DVD Review: Fabulous Surround Sound Summary: 5 StarsI don't think I've ever watched a finer sounding concert video ever. The mix of the 5.1 Surround is truly spectacular. This DVD is a must for any Dan fan or audiophile.
DVD Review: Don, Walt, Peg, Josie, Cousin Dupree, Carolyn, Cornelius etc. Summary: 5 StarsMuch more than Two Against Nature, because only 5 of the 9 tracks from that CD are featured in this concert video. Instead we get great live versions of Green Earrings, Bad Sneakers, Josie, FM, Peg, Kid Charlemagne, Pretzel Logic, Babylon Sisters and Black Friday, that match or surpass the originals. Wise choice, since all this material is stronger than most of Two Against Nature, my least favorite Dan album. However, even the cuts from that CD performed here are taken up a notch. Oddly absent is the title track, a far better tune than What A Shame About Me, which they chose to include instead.
Five stars for excellent audio quality and a very fine ensemble performance by Dan and musicians. I have a gripe with the unnecessarily quick-change camera work and weird angles that distract from just looking at the screen and enjoying the sounds. However, the main attraction remains the audio, and it's easy enough to focus on that once you get used to it.

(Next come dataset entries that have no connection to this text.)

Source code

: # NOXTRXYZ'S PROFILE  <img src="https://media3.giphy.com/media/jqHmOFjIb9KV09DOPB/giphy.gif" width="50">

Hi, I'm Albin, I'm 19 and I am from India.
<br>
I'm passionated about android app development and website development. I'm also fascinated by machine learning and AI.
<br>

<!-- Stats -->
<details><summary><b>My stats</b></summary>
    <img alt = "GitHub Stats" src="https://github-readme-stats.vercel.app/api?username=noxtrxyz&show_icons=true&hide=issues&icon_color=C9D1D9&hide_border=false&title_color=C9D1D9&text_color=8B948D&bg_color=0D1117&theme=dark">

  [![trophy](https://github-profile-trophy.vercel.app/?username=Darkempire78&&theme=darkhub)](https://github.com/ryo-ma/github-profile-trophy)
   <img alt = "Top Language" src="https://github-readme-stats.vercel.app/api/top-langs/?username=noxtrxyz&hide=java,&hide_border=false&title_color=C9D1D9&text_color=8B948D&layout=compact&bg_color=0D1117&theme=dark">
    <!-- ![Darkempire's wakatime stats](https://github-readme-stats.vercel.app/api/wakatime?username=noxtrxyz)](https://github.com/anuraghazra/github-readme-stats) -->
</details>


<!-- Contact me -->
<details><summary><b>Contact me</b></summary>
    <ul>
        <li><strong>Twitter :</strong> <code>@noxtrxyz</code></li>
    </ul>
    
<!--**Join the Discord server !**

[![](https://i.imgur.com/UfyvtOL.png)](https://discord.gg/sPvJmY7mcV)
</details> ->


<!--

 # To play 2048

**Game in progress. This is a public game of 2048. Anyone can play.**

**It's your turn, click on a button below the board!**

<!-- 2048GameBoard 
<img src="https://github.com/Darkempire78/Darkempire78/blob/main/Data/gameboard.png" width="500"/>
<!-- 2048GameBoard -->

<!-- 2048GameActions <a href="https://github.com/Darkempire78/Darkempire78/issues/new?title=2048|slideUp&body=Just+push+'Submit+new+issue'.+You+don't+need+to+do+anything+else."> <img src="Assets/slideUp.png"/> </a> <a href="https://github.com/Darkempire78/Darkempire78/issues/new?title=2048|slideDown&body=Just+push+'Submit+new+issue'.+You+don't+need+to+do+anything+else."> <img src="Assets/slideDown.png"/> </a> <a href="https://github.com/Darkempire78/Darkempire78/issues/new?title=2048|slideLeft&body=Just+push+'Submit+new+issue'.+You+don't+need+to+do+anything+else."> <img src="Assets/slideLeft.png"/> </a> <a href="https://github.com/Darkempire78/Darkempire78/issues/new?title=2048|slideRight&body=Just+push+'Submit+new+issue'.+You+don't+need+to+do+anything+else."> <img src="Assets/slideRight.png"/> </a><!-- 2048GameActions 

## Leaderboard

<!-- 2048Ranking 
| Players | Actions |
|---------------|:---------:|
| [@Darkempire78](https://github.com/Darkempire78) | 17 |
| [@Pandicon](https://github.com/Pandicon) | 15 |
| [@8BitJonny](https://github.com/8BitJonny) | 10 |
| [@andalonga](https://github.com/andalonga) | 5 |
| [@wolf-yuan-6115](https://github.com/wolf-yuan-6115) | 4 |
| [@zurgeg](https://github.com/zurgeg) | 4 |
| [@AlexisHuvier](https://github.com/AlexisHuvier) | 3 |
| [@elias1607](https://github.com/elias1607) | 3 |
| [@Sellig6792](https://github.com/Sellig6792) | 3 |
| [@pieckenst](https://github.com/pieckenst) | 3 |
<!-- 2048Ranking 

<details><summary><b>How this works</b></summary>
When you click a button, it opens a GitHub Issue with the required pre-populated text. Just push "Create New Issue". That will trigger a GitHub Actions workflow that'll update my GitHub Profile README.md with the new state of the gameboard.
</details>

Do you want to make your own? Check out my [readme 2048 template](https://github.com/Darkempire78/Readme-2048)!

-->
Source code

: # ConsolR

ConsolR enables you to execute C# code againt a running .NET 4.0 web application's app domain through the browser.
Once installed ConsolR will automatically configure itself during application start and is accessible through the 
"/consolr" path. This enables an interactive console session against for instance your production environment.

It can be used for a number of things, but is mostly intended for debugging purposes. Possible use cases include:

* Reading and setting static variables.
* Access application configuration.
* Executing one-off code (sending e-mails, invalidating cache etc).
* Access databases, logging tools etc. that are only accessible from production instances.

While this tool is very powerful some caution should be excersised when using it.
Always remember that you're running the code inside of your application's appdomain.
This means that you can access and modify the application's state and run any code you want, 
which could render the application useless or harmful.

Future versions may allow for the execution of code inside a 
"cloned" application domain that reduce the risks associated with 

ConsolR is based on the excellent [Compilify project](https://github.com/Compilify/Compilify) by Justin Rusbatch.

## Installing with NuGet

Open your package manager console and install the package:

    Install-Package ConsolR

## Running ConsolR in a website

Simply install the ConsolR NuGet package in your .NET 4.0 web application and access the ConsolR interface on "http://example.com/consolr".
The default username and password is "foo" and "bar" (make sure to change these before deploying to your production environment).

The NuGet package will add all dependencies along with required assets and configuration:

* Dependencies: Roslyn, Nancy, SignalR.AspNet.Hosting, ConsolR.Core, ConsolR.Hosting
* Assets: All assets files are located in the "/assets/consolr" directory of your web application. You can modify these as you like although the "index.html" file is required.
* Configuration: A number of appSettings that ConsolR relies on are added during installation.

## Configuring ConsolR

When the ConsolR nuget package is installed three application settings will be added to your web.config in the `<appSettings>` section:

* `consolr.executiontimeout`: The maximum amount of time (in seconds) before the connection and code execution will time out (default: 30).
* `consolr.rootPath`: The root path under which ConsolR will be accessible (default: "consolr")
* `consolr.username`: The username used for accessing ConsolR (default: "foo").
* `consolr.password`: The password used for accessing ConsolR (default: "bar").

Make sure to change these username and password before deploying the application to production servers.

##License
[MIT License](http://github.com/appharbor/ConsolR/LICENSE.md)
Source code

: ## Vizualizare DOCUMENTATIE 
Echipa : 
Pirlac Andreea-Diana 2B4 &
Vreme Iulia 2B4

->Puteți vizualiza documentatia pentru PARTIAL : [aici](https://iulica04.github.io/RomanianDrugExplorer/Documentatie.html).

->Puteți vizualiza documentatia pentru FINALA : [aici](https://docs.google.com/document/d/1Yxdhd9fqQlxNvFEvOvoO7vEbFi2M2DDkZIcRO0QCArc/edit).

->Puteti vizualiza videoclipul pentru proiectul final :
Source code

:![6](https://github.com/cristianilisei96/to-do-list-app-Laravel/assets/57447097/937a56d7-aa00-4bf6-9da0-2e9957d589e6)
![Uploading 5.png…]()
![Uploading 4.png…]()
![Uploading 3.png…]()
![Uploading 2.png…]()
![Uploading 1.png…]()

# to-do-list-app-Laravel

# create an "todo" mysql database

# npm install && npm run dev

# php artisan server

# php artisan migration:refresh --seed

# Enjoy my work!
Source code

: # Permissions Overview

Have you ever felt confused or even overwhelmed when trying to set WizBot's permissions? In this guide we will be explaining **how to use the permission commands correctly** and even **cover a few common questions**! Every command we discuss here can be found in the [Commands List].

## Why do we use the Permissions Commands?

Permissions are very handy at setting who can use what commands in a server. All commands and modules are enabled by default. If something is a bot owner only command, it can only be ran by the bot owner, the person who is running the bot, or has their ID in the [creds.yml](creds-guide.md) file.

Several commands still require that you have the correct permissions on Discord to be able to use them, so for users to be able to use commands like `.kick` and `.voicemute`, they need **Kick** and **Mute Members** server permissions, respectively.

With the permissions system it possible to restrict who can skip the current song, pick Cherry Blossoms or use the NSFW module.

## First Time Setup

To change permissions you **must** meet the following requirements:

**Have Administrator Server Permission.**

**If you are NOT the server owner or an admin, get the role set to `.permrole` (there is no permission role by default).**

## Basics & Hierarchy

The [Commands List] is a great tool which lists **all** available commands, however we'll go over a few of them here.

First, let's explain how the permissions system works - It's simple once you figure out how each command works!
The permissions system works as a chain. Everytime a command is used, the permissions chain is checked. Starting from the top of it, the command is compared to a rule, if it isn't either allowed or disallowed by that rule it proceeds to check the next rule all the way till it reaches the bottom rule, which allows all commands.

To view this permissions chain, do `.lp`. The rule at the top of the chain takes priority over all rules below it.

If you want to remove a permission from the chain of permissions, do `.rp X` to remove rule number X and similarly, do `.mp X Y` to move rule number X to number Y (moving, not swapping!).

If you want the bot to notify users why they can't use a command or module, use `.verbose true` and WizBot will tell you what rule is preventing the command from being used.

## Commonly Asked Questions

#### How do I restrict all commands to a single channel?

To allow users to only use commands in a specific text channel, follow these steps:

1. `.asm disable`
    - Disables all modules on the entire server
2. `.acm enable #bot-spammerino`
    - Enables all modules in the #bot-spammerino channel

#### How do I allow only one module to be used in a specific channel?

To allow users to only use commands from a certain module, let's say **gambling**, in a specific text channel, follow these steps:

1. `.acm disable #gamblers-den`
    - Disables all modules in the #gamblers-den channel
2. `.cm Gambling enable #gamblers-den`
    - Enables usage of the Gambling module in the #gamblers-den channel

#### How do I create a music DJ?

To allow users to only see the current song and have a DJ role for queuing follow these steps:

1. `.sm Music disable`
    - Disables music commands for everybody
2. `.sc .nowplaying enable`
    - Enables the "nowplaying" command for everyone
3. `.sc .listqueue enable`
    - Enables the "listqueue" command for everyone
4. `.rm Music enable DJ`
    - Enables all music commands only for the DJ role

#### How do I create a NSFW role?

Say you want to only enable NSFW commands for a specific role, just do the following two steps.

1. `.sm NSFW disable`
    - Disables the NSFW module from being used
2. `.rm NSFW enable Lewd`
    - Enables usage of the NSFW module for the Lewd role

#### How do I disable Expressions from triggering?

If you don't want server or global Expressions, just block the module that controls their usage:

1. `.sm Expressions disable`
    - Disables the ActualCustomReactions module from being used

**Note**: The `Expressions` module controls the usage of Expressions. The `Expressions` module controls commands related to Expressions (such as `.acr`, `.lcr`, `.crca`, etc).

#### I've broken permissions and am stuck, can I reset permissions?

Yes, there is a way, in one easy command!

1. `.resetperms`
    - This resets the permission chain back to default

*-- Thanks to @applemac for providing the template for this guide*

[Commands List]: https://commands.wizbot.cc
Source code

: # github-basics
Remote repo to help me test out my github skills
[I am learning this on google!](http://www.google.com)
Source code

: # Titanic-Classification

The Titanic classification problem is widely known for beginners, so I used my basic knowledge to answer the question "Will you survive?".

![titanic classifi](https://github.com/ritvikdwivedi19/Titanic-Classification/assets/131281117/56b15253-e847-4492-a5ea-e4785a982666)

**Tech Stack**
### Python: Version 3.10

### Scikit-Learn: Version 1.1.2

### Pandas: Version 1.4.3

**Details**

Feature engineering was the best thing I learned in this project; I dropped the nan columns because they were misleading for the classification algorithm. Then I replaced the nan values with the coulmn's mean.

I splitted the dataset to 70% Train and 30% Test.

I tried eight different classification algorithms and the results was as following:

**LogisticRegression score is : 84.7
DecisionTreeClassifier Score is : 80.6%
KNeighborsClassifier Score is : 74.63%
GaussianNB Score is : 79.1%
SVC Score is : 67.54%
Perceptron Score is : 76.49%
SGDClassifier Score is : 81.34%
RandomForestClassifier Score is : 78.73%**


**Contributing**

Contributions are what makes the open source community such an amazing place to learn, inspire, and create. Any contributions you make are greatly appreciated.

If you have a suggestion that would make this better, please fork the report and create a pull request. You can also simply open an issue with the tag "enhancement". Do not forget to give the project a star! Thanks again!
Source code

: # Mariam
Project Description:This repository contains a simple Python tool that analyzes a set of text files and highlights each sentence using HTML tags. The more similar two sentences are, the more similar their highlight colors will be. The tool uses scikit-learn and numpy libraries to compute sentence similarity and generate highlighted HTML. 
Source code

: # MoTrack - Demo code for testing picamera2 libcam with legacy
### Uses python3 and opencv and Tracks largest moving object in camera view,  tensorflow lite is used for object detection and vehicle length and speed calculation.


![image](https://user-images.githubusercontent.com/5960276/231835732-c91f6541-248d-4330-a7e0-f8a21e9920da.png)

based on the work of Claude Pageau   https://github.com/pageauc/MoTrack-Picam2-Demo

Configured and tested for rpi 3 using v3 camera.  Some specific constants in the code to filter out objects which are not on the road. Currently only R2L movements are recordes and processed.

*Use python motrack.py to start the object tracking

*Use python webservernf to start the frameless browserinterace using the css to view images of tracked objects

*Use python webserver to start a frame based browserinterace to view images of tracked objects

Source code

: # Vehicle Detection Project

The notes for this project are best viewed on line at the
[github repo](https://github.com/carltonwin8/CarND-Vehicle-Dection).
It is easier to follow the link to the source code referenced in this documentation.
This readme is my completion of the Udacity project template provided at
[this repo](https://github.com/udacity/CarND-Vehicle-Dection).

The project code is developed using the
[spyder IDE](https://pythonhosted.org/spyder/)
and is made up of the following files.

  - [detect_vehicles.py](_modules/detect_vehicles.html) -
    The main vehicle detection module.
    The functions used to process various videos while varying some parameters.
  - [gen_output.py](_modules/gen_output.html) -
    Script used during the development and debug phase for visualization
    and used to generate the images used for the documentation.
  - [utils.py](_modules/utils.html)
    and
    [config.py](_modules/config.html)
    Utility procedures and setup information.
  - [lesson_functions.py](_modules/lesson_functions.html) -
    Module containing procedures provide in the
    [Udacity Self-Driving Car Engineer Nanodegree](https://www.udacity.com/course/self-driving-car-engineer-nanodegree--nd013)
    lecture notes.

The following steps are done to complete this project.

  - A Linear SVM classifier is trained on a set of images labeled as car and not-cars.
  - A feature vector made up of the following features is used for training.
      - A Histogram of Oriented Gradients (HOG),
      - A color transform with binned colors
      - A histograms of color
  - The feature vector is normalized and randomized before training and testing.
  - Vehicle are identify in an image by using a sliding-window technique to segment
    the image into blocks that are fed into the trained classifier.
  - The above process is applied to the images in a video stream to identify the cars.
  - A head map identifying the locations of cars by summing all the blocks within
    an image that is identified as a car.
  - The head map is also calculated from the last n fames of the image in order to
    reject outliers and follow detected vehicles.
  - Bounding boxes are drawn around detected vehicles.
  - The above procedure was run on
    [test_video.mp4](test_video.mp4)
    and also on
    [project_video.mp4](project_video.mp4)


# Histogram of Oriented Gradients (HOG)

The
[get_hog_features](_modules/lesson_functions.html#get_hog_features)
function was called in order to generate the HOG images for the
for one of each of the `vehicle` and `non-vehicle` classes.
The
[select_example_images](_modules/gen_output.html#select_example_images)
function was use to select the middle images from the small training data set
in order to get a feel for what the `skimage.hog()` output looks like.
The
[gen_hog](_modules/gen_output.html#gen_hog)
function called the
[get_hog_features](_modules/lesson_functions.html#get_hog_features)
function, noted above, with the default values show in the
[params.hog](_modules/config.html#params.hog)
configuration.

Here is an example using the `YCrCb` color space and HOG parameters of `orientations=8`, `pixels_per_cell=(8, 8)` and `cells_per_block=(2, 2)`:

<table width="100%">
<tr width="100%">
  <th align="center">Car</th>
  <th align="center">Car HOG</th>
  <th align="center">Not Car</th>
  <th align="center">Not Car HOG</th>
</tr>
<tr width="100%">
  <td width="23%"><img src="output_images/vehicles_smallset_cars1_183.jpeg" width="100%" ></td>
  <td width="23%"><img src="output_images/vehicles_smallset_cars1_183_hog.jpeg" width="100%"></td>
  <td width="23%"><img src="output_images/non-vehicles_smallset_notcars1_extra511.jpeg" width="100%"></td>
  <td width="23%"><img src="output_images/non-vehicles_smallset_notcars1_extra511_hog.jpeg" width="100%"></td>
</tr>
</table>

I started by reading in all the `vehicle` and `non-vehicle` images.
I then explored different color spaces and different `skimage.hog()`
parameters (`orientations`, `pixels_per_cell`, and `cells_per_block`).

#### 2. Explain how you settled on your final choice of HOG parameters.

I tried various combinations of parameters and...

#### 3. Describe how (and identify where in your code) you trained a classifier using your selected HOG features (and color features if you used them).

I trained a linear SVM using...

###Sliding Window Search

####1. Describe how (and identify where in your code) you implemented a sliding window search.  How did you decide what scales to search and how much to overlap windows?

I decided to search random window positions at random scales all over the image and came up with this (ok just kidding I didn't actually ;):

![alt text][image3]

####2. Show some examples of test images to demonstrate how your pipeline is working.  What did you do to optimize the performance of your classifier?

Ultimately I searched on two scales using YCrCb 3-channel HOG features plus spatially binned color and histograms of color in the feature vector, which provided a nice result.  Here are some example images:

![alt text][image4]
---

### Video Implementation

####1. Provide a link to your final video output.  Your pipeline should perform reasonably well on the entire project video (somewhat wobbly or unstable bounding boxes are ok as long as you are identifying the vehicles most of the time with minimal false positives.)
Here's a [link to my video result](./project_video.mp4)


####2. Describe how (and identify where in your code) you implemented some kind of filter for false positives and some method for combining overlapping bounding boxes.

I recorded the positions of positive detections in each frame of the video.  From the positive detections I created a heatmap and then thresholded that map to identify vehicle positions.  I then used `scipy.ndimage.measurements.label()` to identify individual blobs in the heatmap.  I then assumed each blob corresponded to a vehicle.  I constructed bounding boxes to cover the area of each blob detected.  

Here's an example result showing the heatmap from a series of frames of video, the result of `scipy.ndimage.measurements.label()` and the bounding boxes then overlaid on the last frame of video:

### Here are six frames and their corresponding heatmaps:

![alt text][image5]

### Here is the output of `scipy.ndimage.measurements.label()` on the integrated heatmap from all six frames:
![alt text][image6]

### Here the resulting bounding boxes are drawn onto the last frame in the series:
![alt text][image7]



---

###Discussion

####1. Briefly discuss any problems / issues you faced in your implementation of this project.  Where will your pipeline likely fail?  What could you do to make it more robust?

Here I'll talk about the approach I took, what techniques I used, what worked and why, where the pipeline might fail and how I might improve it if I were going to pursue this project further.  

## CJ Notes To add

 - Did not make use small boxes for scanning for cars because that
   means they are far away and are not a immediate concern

In between songs is a variety of candid footage, including some "interviews" to which Donald and Walter subject several of their band members. These consist primarily of Donald and Walter heaping psychobabble on their victims in a manner I found frankly hilarious. Not sure what this says about me, but it's probably not good. I understand the negative comments many have posted regarding these interruptions in the concert flow, but personally I don't mind them. They're short and easy enough to skip over.
This is one concert video that I will continue to play, since the performances and audio are on a par with or better than the original recordings. Most definitely worth owning if you're a Dan fan.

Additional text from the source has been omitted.